- YOUR GOAL:
Write only the number of lines in the data that include the word "tính".

- DATA SHOWN:

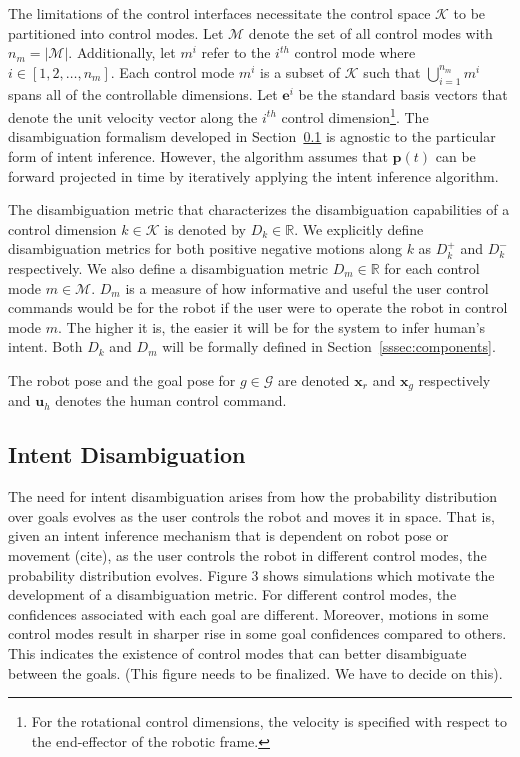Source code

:The limitations of the control interfaces necessitate the control space $\mathcal{K}$ to be partitioned into control modes. Let $\mathcal{M}$ denote the set of all control modes with $n_m = \vert\mathcal{M}\vert$. Additionally, let $m^i$ refer to the $i^{th}$ control mode where $i \in [1,2,\dots,n_m]$. Each control mode $m^i$ is a subset of $\mathcal{K}$ such that $\bigcup\limits_{i=1}^{n_m} m^i$ spans all of the controllable dimensions. Let $\boldsymbol{e}^i$ be the standard basis vectors that denote the unit velocity vector along the $i^{th}$ control dimension\footnote{For the rotational control dimensions, the velocity is specified with respect to the end-effector of the robotic frame.}. The disambiguation formalism developed in Section~\ref{ssec:disamb} is agnostic to the particular form of intent inference. However, the algorithm assumes that $\boldsymbol{p}(t)$ can be forward projected in time by iteratively applying the intent inference algorithm. 

The disambiguation metric that characterizes the disambiguation capabilities of a control dimension $k \in \mathcal{K}$ is denoted by $D_k \in \mathbb{R}$. We explicitly define disambiguation metrics for both positive negative motions along $k$ as $D_k^{+}$ and $D_k^{-}$ respectively. We also define a disambiguation metric $D_m \in \mathbb{R}$ for each control mode $m \in \mathcal{M}$. $D_m$ is a measure of how informative and useful the user control commands would be for the robot if the user were to operate the robot in control mode $m$. The higher it is, the easier it will be for the system to infer human's intent. Both $D_k$ and $D_m$ will be formally defined in Section~\ref{sssec:components}.

The robot pose and the goal pose for $g \in \mathcal{G}$ are denoted $\boldsymbol{x}_r$ and $\boldsymbol{x}_g$ respectively and $\boldsymbol{u}_h$ denotes the human control command.
\subsection{Intent Disambiguation}\label{ssec:disamb} 
The need for intent disambiguation arises from how the probability distribution over goals evolves as the user controls the robot and moves it in space. That is, given an intent inference mechanism that is dependent on robot pose or movement (cite), as the user controls the robot in different control modes, the probability distribution evolves. Figure 3 shows simulations which motivate the development of a disambiguation metric. For different control modes, the confidences associated with each goal are different. Moreover, motions in some control modes result in sharper rise in some goal confidences compared to others. This indicates the existence of control modes that can better disambiguate between the goals. (This figure needs to be finalized. We have to decide on this). 

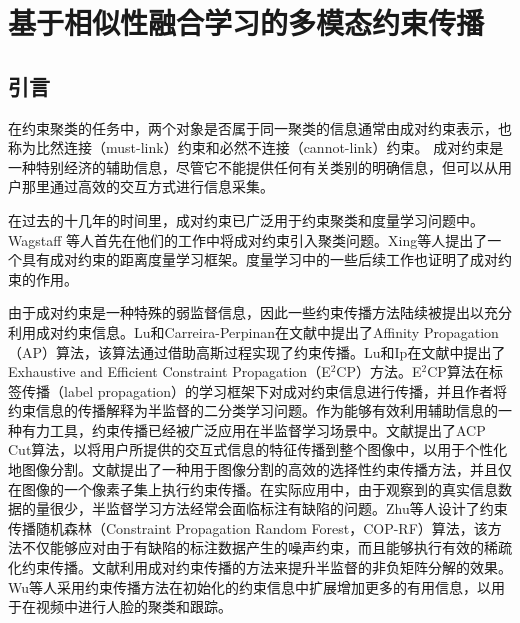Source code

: \chapter{基于相似性融合学习的多模态约束传播}
\section{引言}
\label{sec3:intro} 
在约束聚类的任务中，两个对象是否属于同一聚类的信息通常由成对约束表示，也称为比然连接（must-link）约束和必然不连接（cannot-link）约束。 成对约束是一种特别经济的辅助信息，尽管它不能提供任何有关类别的明确信息，但可以从用户那里通过高效的交互方式进行信息采集。

在过去的十几年的时间里，成对约束已广泛用于约束聚类和度量学习问题中。Wagstaff 等人首先在他们的工作中将成对约束引入聚类问题\cite{wagstaff2000clustering,wagstaff2001constrained}。Xing等人提出了一个具有成对约束的距离度量学习框架\cite{xing2002distance}。度量学习中的一些后续工作也证明了成对约束的作用\cite{weinberger2005distance,davis2007information}。

由于成对约束是一种特殊的弱监督信息，因此一些约束传播方法\cite{lu2008constrained,lu2010constrained,fu2011symmetric}陆续被提出以充分利用成对约束信息。Lu和Carreira-Perpinan在文献\parencite{lu2008constrained}中提出了Affinity Propagation（AP）算法，该算法通过借助高斯过程实现了约束传播。Lu和Ip在文献\parencite{lu2010constrained}中提出了Exhaustive and Efficient Constraint Propagation（E$^2$CP）方法。E$^2$CP算法在标签传播（label propagation）\cite{zhou2004learning}的学习框架下对成对约束信息进行传播，并且作者将约束信息的传播解释为半监督的二分类学习问题。作为能够有效利用辅助信息的一种有力工具，约束传播已经被广泛应用在半监督学习场景中。文献\parencite{jian2016interactive}提出了ACP Cut算法，以将用户所提供的交互式信息的特征传播到整个图像中，以用于个性化地图像分割。文献\parencite{han2016segmentation}提出了一种用于图像分割的高效的选择性约束传播方法，并且仅在图像的一个像素子集上执行约束传播。在实际应用中，由于观察到的真实信息数据的量很少，半监督学习方法经常会面临标注有缺陷的问题。Zhu等人设计了约束传播随机森林（Constraint Propagation Random Forest，COP-RF）算法\cite {zhu2016constrained}，该方法不仅能够应对由于有缺陷的标注数据产生的噪声约束，而且能够执行有效的稀疏化约束传播。文献\parencite{wang2016semi}利用成对约束传播的方法来提升半监督的非负矩阵分解的效果。Wu等人采用约束传播方法在初始化的约束信息中扩展增加更多的有用信息，以用于在视频中进行人脸的聚类和跟踪\cite{wu2017coupled}。

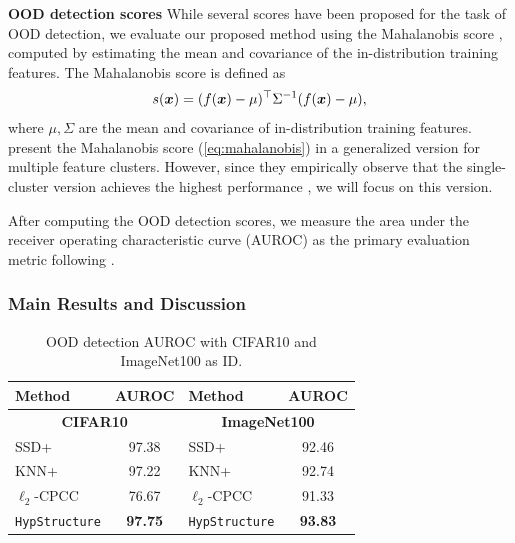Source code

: \textbf{OOD detection scores}
While several scores have been proposed for the task of OOD detection, we evaluate our proposed method using the Mahalanobis score \citep{2021ssd}, computed by estimating the mean and covariance of the in-distribution training features. The Mahalanobis score is defined as
\begin{equation}
    s({\bm{x}}) = (f({\bm{x}}) - \mu)^\top\Sigma^{-1}(f({\bm{x}}) - \mu),
    \label{eq:mahalanobis}
\end{equation}
where $\mu, \Sigma$ are the mean and covariance of in-distribution training features. \citet{2021ssd} present the Mahalanobis score (\cref{eq:mahalanobis}) in a generalized version for multiple feature clusters. However, since they empirically observe that the single-cluster version achieves the highest performance \citep{2021ssd}, we will focus on this version.

After computing the OOD detection scores, we measure the area under the receiver operating characteristic curve (AUROC) as the primary evaluation metric following \citet{lee2018simple, 2021ssd}. 




\subsubsection{Main Results and Discussion}
\begin{table}[tb]
\centering
\caption{OOD detection AUROC with CIFAR10 and ImageNet100 as ID.}
\label{tab:ood_detection_cifar_imagenet}
\begin{tabular}{lc|lc}
    \toprule
    \textbf{Method} & \textbf{AUROC} & \textbf{Method} & \textbf{AUROC}\\
    \midrule
    \multicolumn{2}{c}{\textbf{CIFAR10}} & \multicolumn{2}{c}{\textbf{ImageNet100}} \\
    SSD+ & 97.38 & SSD+ & 92.46 \\
    KNN+ & 97.22 & KNN+ & 92.74 \\
    $\ell_2$-CPCC & 76.67 & $\ell_2$-CPCC & 91.33 \\
    \rowcolor{gray!20}\texttt{HypStructure} & \textbf{97.75} & \texttt{HypStructure} & \textbf{93.83}\\
    \bottomrule
\end{tabular}
\end{table}

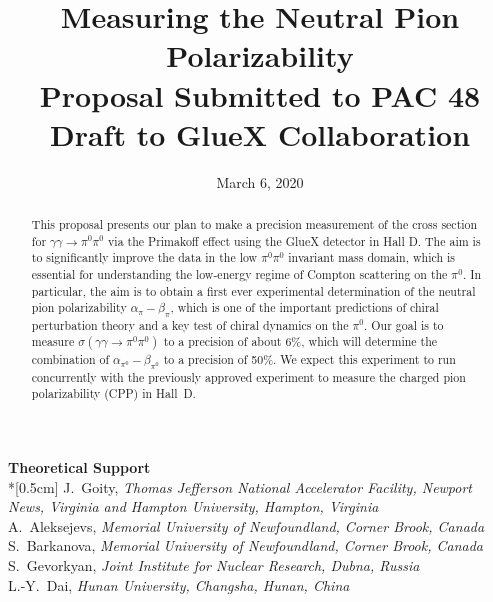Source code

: \documentclass[letterpaper,12pt]{article}
\date{March 6, 2020}
\title{\Large \textbf{Measuring the Neutral Pion Polarizability}\\
\large{Proposal Submitted to PAC 48} \\
\large{ Draft to GlueX Collaboration}
}
\begin{document}
\setlength{\parindent}{2em}


\maketitle

\thispagestyle{empty}

\vspace{3cm}
{\large\textbf {Theoretical Support}} \\*[0.5cm]
\small{J.~Goity, \textit{Thomas Jefferson National Accelerator Facility, Newport News, Virginia and Hampton University, Hampton, Virginia}\\
A.~Aleksejevs,  \textit{Memorial University of Newfoundland, Corner Brook, Canada}\\
S.~Barkanova,  \textit{Memorial University of Newfoundland, Corner Brook, Canada}\\
S.~Gevorkyan,  \textit{Joint Institute for Nuclear Research, Dubna, Russia}\\
L.-Y.~Dai,  \textit{Hunan University, Changsha, Hunan, China}
}



\begin{abstract}
This proposal presents our plan to make a precision measurement of the
cross section for $\gamma \gamma \rightarrow \pi^0 \pi^0$ via the
Primakoff effect using the GlueX detector in Hall D. The aim is to
significantly improve the data in the low $\pi^0\pi^0$ invariant mass
domain, which is essential for understanding the low-energy regime of
Compton scattering on the $\pi^0$. In particular, the aim is to obtain
a first ever experimental determination of the neutral pion
polarizability $\alpha_\pi - \beta_\pi$, which is one of the important
predictions of chiral perturbation theory and a key test of chiral
dynamics on the $\pi^0$.  Our goal is to measure
$\sigma(\gamma\gamma\rightarrow\pi^0\pi^0)$ to a precision of about
6\%, which will determine the combination of
$\alpha_{\pi^0}-\beta_{\pi^0}$ to a precision of 50\%. We expect this
experiment to run concurrently with the previously approved experiment
to measure the charged pion polarizability (CPP) \cite{CPPexp} in
Hall~D.
\end{abstract}
\end{document}
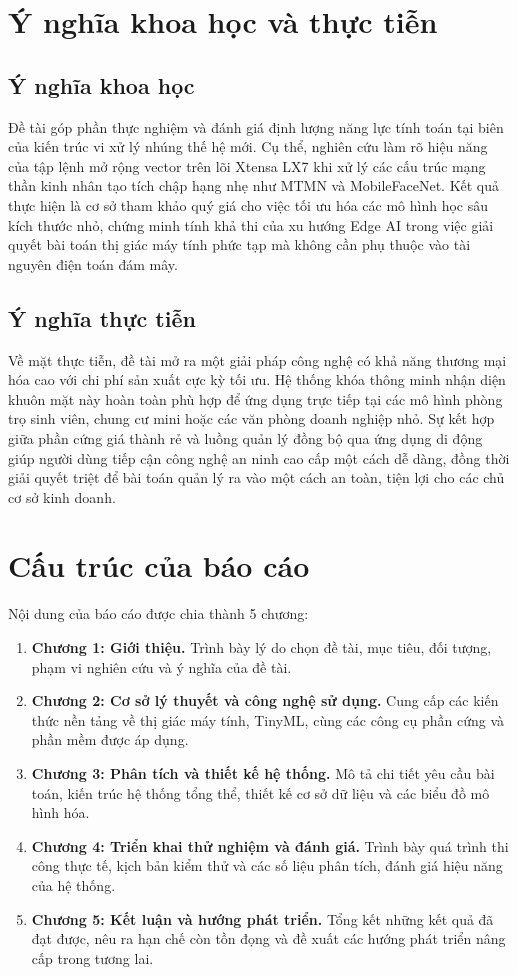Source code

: \section{Ý nghĩa khoa học và thực tiễn}

\subsection{Ý nghĩa khoa học}
Đề tài góp phần thực nghiệm và đánh giá định lượng năng lực tính toán tại biên của kiến trúc vi xử lý nhúng thế hệ mới. Cụ thể, nghiên cứu làm rõ hiệu năng của tập lệnh mở rộng vector trên lõi Xtensa LX7 khi xử lý các cấu trúc mạng thần kinh nhân tạo tích chập hạng nhẹ như MTMN và MobileFaceNet. Kết quả thực hiện là cơ sở tham khảo quý giá cho việc tối ưu hóa các mô hình học sâu kích thước nhỏ, chứng minh tính khả thi của xu hướng Edge AI trong việc giải quyết bài toán thị giác máy tính phức tạp mà không cần phụ thuộc vào tài nguyên điện toán đám mây.

\subsection{Ý nghĩa thực tiễn}
Về mặt thực tiễn, đề tài mở ra một giải pháp công nghệ có khả năng thương mại hóa cao với chi phí sản xuất cực kỳ tối ưu. Hệ thống khóa thông minh nhận diện khuôn mặt này hoàn toàn phù hợp để ứng dụng trực tiếp tại các mô hình phòng trọ sinh viên, chung cư mini hoặc các văn phòng doanh nghiệp nhỏ. Sự kết hợp giữa phần cứng giá thành rẻ và luồng quản lý đồng bộ qua ứng dụng di động giúp người dùng tiếp cận công nghệ an ninh cao cấp một cách dễ dàng, đồng thời giải quyết triệt để bài toán quản lý ra vào một cách an toàn, tiện lợi cho các chủ cơ sở kinh doanh.

\section{Cấu trúc của báo cáo}
Nội dung của báo cáo được chia thành 5 chương:
\begin{enumerate}
    \item \textbf{Chương 1: Giới thiệu.} Trình bày lý do chọn đề tài, mục tiêu, đối tượng, phạm vi nghiên cứu và ý nghĩa của đề tài.
    \item \textbf{Chương 2: Cơ sở lý thuyết và công nghệ sử dụng.} Cung cấp các kiến thức nền tảng về thị giác máy tính, TinyML, cùng các công cụ phần cứng và phần mềm được áp dụng.
    \item \textbf{Chương 3: Phân tích và thiết kế hệ thống.} Mô tả chi tiết yêu cầu bài toán, kiến trúc hệ thống tổng thể, thiết kế cơ sở dữ liệu và các biểu đồ mô hình hóa.
    \item \textbf{Chương 4: Triển khai thử nghiệm và đánh giá.} Trình bày quá trình thi công thực tế, kịch bản kiểm thử và các số liệu phân tích, đánh giá hiệu năng của hệ thống.
    \item \textbf{Chương 5: Kết luận và hướng phát triển.} Tổng kết những kết quả đã đạt được, nêu ra hạn chế còn tồn đọng và đề xuất các hướng phát triển nâng cấp trong tương lai.
\end{enumerate}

- EXERCISE RESPONSE:
2